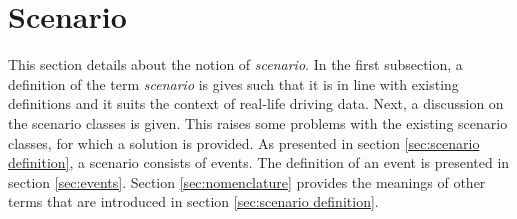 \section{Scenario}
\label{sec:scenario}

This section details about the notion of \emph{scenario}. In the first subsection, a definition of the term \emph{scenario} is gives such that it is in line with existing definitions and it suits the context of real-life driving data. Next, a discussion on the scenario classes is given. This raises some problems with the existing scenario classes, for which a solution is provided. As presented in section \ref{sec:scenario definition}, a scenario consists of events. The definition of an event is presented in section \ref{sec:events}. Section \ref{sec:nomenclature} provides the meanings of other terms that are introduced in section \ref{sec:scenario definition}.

--

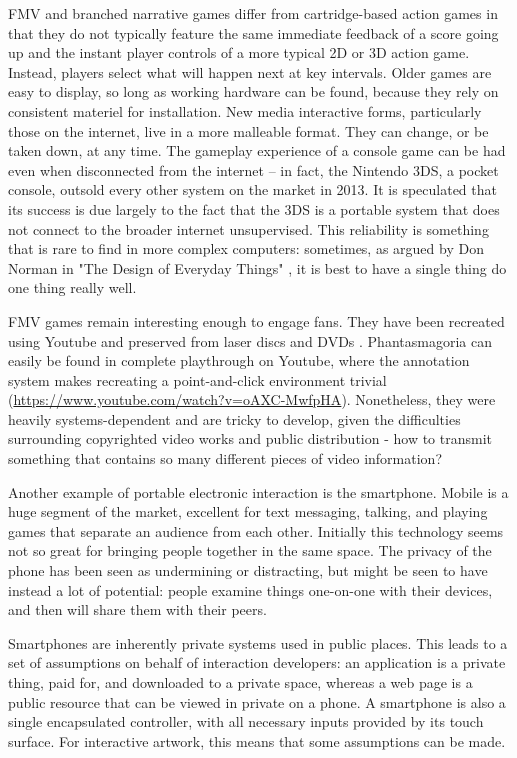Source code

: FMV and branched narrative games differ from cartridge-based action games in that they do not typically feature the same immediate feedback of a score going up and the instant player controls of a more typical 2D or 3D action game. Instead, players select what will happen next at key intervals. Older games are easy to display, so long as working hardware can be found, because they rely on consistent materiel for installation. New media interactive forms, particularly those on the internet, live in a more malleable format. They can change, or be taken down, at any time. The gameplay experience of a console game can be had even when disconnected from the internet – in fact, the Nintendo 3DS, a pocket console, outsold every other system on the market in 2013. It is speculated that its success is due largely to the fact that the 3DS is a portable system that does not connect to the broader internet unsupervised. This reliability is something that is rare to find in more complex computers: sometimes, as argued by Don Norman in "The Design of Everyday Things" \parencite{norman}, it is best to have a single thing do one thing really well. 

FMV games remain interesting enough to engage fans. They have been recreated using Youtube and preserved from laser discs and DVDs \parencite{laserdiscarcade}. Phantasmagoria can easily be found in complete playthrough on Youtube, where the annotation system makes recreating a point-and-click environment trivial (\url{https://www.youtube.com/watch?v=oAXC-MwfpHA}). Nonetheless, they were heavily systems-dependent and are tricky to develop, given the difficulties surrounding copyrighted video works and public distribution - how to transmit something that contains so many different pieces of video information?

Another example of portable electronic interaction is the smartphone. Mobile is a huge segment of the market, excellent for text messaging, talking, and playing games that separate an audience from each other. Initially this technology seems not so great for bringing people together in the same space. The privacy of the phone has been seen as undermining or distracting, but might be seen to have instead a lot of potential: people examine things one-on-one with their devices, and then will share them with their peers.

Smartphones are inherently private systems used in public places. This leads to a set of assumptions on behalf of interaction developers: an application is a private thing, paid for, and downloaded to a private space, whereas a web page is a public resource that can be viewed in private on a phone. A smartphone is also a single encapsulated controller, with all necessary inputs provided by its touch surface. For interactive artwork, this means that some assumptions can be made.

◆ **Problem to work on**
Your task is to transcribe, with no changes, only the lines of the listing above that lie between the line holding "FMV games remain" and the line holding "Smartphones are inherently", inclusive.

◆ **Solution for this problem**
FMV games remain interesting enough to engage fans. They have been recreated using Youtube and preserved from laser discs and DVDs \parencite{laserdiscarcade}. Phantasmagoria can easily be found in complete playthrough on Youtube, where the annotation system makes recreating a point-and-click environment trivial (\url{https://www.youtube.com/watch?v=oAXC-MwfpHA}). Nonetheless, they were heavily systems-dependent and are tricky to develop, given the difficulties surrounding copyrighted video works and public distribution - how to transmit something that contains so many different pieces of video information?

Another example of portable electronic interaction is the smartphone. Mobile is a huge segment of the market, excellent for text messaging, talking, and playing games that separate an audience from each other. Initially this technology seems not so great for bringing people together in the same space. The privacy of the phone has been seen as undermining or distracting, but might be seen to have instead a lot of potential: people examine things one-on-one with their devices, and then will share them with their peers.

Smartphones are inherently private systems used in public places. This leads to a set of assumptions on behalf of interaction developers: an application is a private thing, paid for, and downloaded to a private space, whereas a web page is a public resource that can be viewed in private on a phone. A smartphone is also a single encapsulated controller, with all necessary inputs provided by its touch surface. For interactive artwork, this means that some assumptions can be made.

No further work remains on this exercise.